We both had some bad past experiences in relationships. I've had a few issues with letting him get close sometimes and will shut down at times. We have talked about this and he said that he understands me.

Then all of the sudden he doesn't call or return my calls for 3 days. When he does he says that he thinks that we should just be friends. He said that he doesn't think that he can put all that is required into making a relationship work. He said that he still feels the way he said he did about me but right now he didn't see it working. He said that if we are still friends that he would love for us to still talk and do things together and he may break and want to give this his all in a few weeks or months but that he doesn't know and can't guarantee anything. And so where things go from here is up to me.

What should I do and or think? I don't know if I can just be friends with him because of the emotional feelings that I have towards him. If there is a chance that this might work out I would love more than anything to give it my all.

kp2171
Nov 3, 2007, 06:00 PM
I did some of the same with my wife when we were dating, with some differences.

I was getting ready to leave town and start all over, after a terrible breakup and my putting off additional schooling after college, in part, for a girl I was dating. Bad idea.

anyway, I started dating my wife, who had a child who was turning 13. The daughter didn't care for me, mostly because I gave her too much room (interpreted as my not caring about her), because her mothers ex went psycho (fired from his job for all but stalking her), and because she was crazy with hormones. Man... 13-16 is rough with a kid.

anyway, her mother and I hit it off. Id warned her that I was planning on leaving town and itd have to be a distance relationship, which she agreed she understood. Until she changed her mind. At which point I stepped back.

I felt like I was getting in too deep, about to change my life again for another person, and having a child means you just don't screw around so much... it just amps up the "seriousness" of the relationship I guess...

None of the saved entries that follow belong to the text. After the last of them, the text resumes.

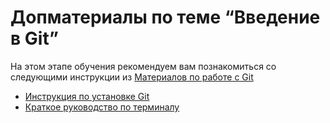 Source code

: # Допматериалы по теме “Введение в Git”

На этом этапе обучения рекомендуем вам познакомиться со следующими инструкции из [Материалов по работе с Git](./GitMaterialsAll.md)

  


- [Инструкция по установке Git](https://github.com/netology-code/guides/tree/master/git)
- [Краткое руководство по терминалу](https://github.com/netology-code/guides/blob/master/git-terminal/git-terminal.md)

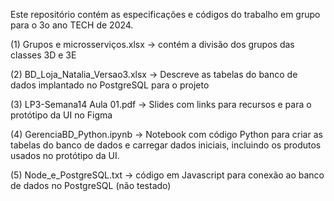 Este repositório contém as especificações e códigos do trabalho em grupo para o 3o ano TECH de 2024.

(1) Grupos e microsserviços.xlsx -> contém a divisão dos grupos das classes 3D e 3E

(2) BD_Loja_Natalia_Versao3.xlsx -> Descreve as tabelas do banco de dados implantado no PostgreSQL para o projeto

(3) LP3-Semana14 Aula 01.pdf -> Slides com links para recursos e para o protótipo da UI no Figma

(4) GerenciaBD_Python.ipynb -> Notebook com código Python para criar as tabelas do banco de dados e carregar dados iniciais, incluindo os produtos usados no protótipo da UI.

(5) Node_e_PostgreSQL.txt -> código em Javascript para conexão ao banco de dados no PostgreSQL (não testado)
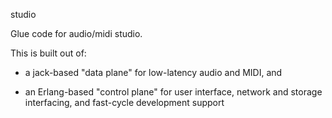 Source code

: studio

Glue code for audio/midi studio.

This is built out of:

- a jack-based "data plane" for low-latency audio and MIDI, and

- an Erlang-based "control plane" for user interface, network and
  storage interfacing, and fast-cycle development support




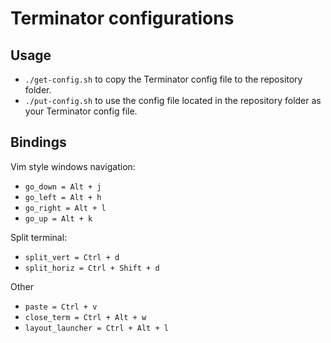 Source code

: # Terminator configurations
## Usage
* `./get-config.sh` to copy the Terminator config file to the repository folder.
* `./put-config.sh` to use the config file located in the repository folder as your Terminator config file.

## Bindings
Vim style windows navigation:
* `go_down = Alt + j`
* `go_left = Alt + h`
* `go_right = Alt + l`
* `go_up = Alt + k`
  
Split terminal:
* `split_vert = Ctrl + d`
* `split_horiz = Ctrl + Shift + d`

Other
* `paste = Ctrl + v`
* `close_term = Ctrl + Alt + w`
* `layout_launcher = Ctrl + Alt + l`
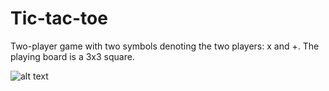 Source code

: # Tic-tac-toe
  Two-player game with two symbols denoting the two players: x and +. 
  The playing board is a 3x3 square.
  
  ![alt text](http://tic-tac-toe/tic-tac-toe_1.png)

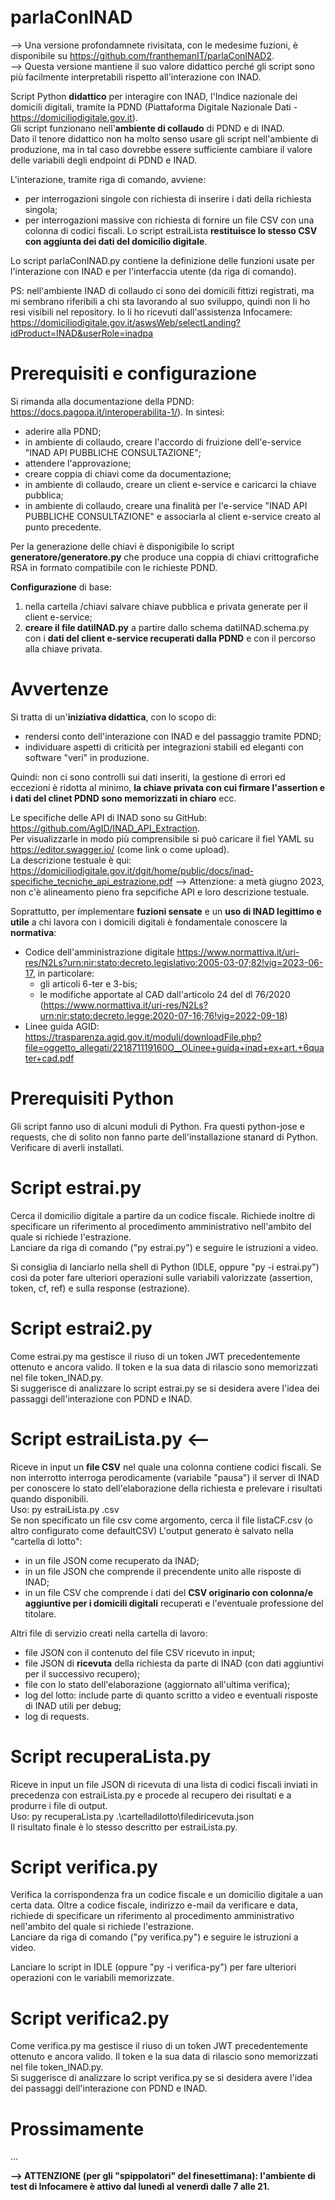 # parlaConINAD

--> Una versione profondamnete rivisitata, con le medesime fuzioni, è disponibile su https://github.com/franthemanIT/parlaConINAD2.  
--> Questa versione mantiene il suo valore didattico perché gli script sono più facilmente interpretabili rispetto all'interazione con INAD.

Script Python **didattico** per interagire con INAD, l'Indice nazionale dei domicili digitali, tramite la PDND (Piattaforma Digitale Nazionale Dati - https://domiciliodigitale.gov.it).  
Gli script funzionano nell'**ambiente di collaudo** di PDND e di INAD.  
Dato il tenore didattico non ha molto senso usare gli script nell'ambiente di produzione, ma in tal caso dovrebbe essere sufficiente cambiare il valore delle variabili degli endpoint di PDND e INAD.  

L'interazione, tramite riga di comando, avviene:
- per interrogazioni singole con richiesta di inserire i dati della richiesta singola;
- per interrogazioni massive con richiesta di fornire un file CSV con una colonna di codici fiscali. Lo script estraiLista **restituisce lo stesso CSV con aggiunta dei dati del domicilio digitale**.

Lo script parlaConINAD.py contiene la definizione delle funzioni usate per l'interazione con INAD e per l'interfaccia utente (da riga di comando).  

PS: nell'ambiente INAD di collaudo ci sono dei domicili fittizi registrati, ma mi sembrano riferibili a chi sta lavorando al suo sviluppo, quindi non li ho resi visibili nel repository. Io li ho ricevuti dall'assistenza Infocamere: https://domiciliodigitale.gov.it/aswsWeb/selectLanding?idProduct=INAD&userRole=inadpa 

# Prerequisiti e configurazione

Si rimanda alla documentazione della PDND: https://docs.pagopa.it/interoperabilita-1/). In sintesi:
- aderire alla PDND;
- in ambiente di collaudo, creare l'accordo di fruizione dell'e-service "INAD API PUBBLICHE CONSULTAZIONE";
- attendere l'approvazione;
- creare coppia di chiavi come da documentazione;
- in ambiente di collaudo, creare un client e-service e caricarci la chiave pubblica;
- in ambiente di collaudo, creare una finalità per l'e-service "INAD API PUBBLICHE CONSULTAZIONE" e associarla al client e-service creato al punto precedente.

Per la generazione delle chiavi è disponigibile lo script **generatore/generatore.py** che produce una coppia di chiavi crittografiche RSA in formato compatibile con le richieste PDND.

**Configurazione** di base:
1) nella cartella /chiavi salvare chiave pubblica e privata generate per il client e-service;
2) **creare il file datiINAD.py** a partire dallo schema datiINAD.schema.py con i **dati del client e-service recuperati dalla PDND** e con il percorso alla chiave privata.

# Avvertenze

Si tratta di un'**iniziativa didattica**, con lo scopo di:
- rendersi conto dell'interazione con INAD e del passaggio tramite PDND;
- individuare aspetti di criticità per integrazioni stabili ed eleganti con software "veri" in produzione.

Quindi: non ci sono controlli sui dati inseriti, la gestione di errori ed eccezioni è ridotta al minimo, **la chiave privata con cui firmare l'assertion e i dati del clinet PDND sono memorizzati in chiaro** ecc.

Le specifiche delle API di INAD sono su GitHub: https://github.com/AgID/INAD_API_Extraction.  
Per visualizzarle in modo più comprensibile si può caricare il fiel YAML su https://editor.swagger.io/ (come link o come upload).  
La descrizione testuale è qui: https://domiciliodigitale.gov.it/dgit/home/public/docs/inad-specifiche_tecniche_api_estrazione.pdf
--> Attenzione: a metà giugno 2023, non c'è alineamento pieno fra sepcifiche API e loro descrizione testuale.

Soprattutto, per implementare **fuzioni sensate** e un **uso di INAD legittimo e utile** a chi lavora con i domicili digitali è fondamentale conoscere la **normativa**:  
- Codice dell'amministrazione digitale https://www.normattiva.it/uri-res/N2Ls?urn:nir:stato:decreto.legislativo:2005-03-07;82!vig=2023-06-17, in particolare:
	- gli articoli 6-ter e 3-bis;
	- le modifiche apportate al CAD dall'articolo 24 del dl 76/2020 (https://www.normattiva.it/uri-res/N2Ls?urn:nir:stato:decreto.legge:2020-07-16;76!vig=2022-09-18)
- Linee guida AGID: https://trasparenza.agid.gov.it/moduli/downloadFile.php?file=oggetto_allegati/221871119160O__OLinee+guida+inad+ex+art.+6quater+cad.pdf


# Prerequisiti Python

Gli script fanno uso di alcuni moduli di Python. Fra questi python-jose e requests, che di solito non fanno parte dell'installazione stanard di Python.  
Verificare di averli installati.

# Script estrai.py

Cerca il domicilio digitale a partire da un codice fiscale. Richiede inoltre di specificare un riferimento al procedimento amministrativo nell'ambito del quale si richiede l'estrazione.  
Lanciare da riga di comando ("py estrai.py") e seguire le istruzioni a video.

Si consiglia di lanciarlo nella shell di Python (IDLE, oppure "py -i estrai.py") così da poter fare ulteriori operazioni sulle variabili valorizzate (assertion, token, cf, ref) e sulla response (estrazione).  

# Script estrai2.py

Come estrai.py ma gestisce il riuso di un token JWT precedentemente ottenuto e ancora valido. Il token e la sua data di rilascio sono memorizzati nel file token_INAD.py.  
Si suggerisce di analizzare lo script estrai.py se si desidera avere l'idea dei passaggi dell'interazione con PDND e INAD.  

# Script estraiLista.py <--

Riceve in input un **file CSV** nel quale una colonna contiene codici fiscali.
Se non interrotto interroga perodicamente (variabile "pausa") il server di INAD per conoscere lo stato dell'elaborazione della richiesta e prelevare i risultati quando disponibili.  
Uso: py estraiLista.py <nomefile>.csv  
Se non specificato un file csv come argomento, cerca il file listaCF.csv (o altro configurato come defaultCSV)
L'output generato è salvato nella "cartella di lotto":
- in un file JSON come recuperato da INAD;
- in un file JSON che comprende il precendente unito alle risposte di INAD;
- in un file CSV che comprende i dati del **CSV originario con colonna/e aggiuntive per i domicili digitali** recuperati e l'eventuale professione del titolare.

Altri file di servizio creati nella cartella di lavoro:
- file JSON con il contenuto del file CSV ricevuto in input;
- file JSON di **ricevuta** della richiesta da parte di INAD (con dati aggiuntivi per il successivo recupero);
- file con lo stato dell'elaborazione (aggiornato all'ultima verifica);
- log del lotto: include parte di quanto scritto a video e eventuali risposte di INAD utili per debug;
- log di requests.

# Script recuperaLista.py

Riceve in input un file JSON di ricevuta di una lista di codici fiscali inviati in precedenza con estraiLista.py e procede al recupero dei risultati e a produrre i file di output.  
Uso: py recuperaLista.py .\cartelladilotto\filediricevuta.json  
Il risultato finale è lo stesso descritto per estraiLista.py.  


# Script verifica.py

Verifica la corrispondenza fra un codice fiscale e un domicilio digitale a uan certa data. Oltre a codice fiscale, indirizzo e-mail da verificare e data, richiede di specificare un riferimento al procedimento amministrativo nell'ambito del quale si richiede l'estrazione.  
Lanciare da riga di comando ("py verifica.py") e seguire le istruzioni a video.

Lanciare lo script in IDLE (oppure "py -i verifica-py") per fare ulteriori operazioni con le variabili memorizzate.


# Script verifica2.py

Come verifica.py ma gestisce il riuso di un token JWT precedentemente ottenuto e ancora valido. Il token e la sua data di rilascio sono memorizzati nel file token_INAD.py.  
Si suggerisce di analizzare lo script verifica.py se si desidera avere l'idea dei passaggi dell'interazione con PDND e INAD.  


# Prossimamente
...


**--> ATTENZIONE (per gli "spippolatori" del finesettimana): l'ambiente di test di Infocamere è attivo dal lunedì al venerdì dalle 7 alle 21.**

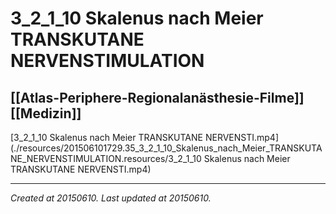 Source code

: # 3_2_1_10 Skalenus nach Meier TRANSKUTANE NERVENSTIMULATION
 [[Atlas-Periphere-Regionalanästhesie-Filme]] [[Medizin]] 
---



[3\_2\_1\_10 Skalenus nach Meier TRANSKUTANE NERVENSTI.mp4](./resources/201506101729.35_3_2_1_10_Skalenus_nach_Meier_TRANSKUTANE_NERVENSTIMULATION.resources/3_2_1_10 Skalenus nach Meier TRANSKUTANE NERVENSTI.mp4)

---

_Created at 20150610._
_Last updated at 20150610._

around thankgiving I took off for KC to see extended family, knowing shed be with her father and brother... didn't call... needed time away. Man she was pi$$ed. I wasn't trying to be mean to her... wasn't trying to hurt her... I just needed the space.

after two months of "are we or arent we dating" we met for what we both thought would be the "big, final breakup" dinner. Went the other direction, we both realized it could work... and we compromised... which of course means I did what she wanted and stayed in town. =) I hate "compromising" sometimes...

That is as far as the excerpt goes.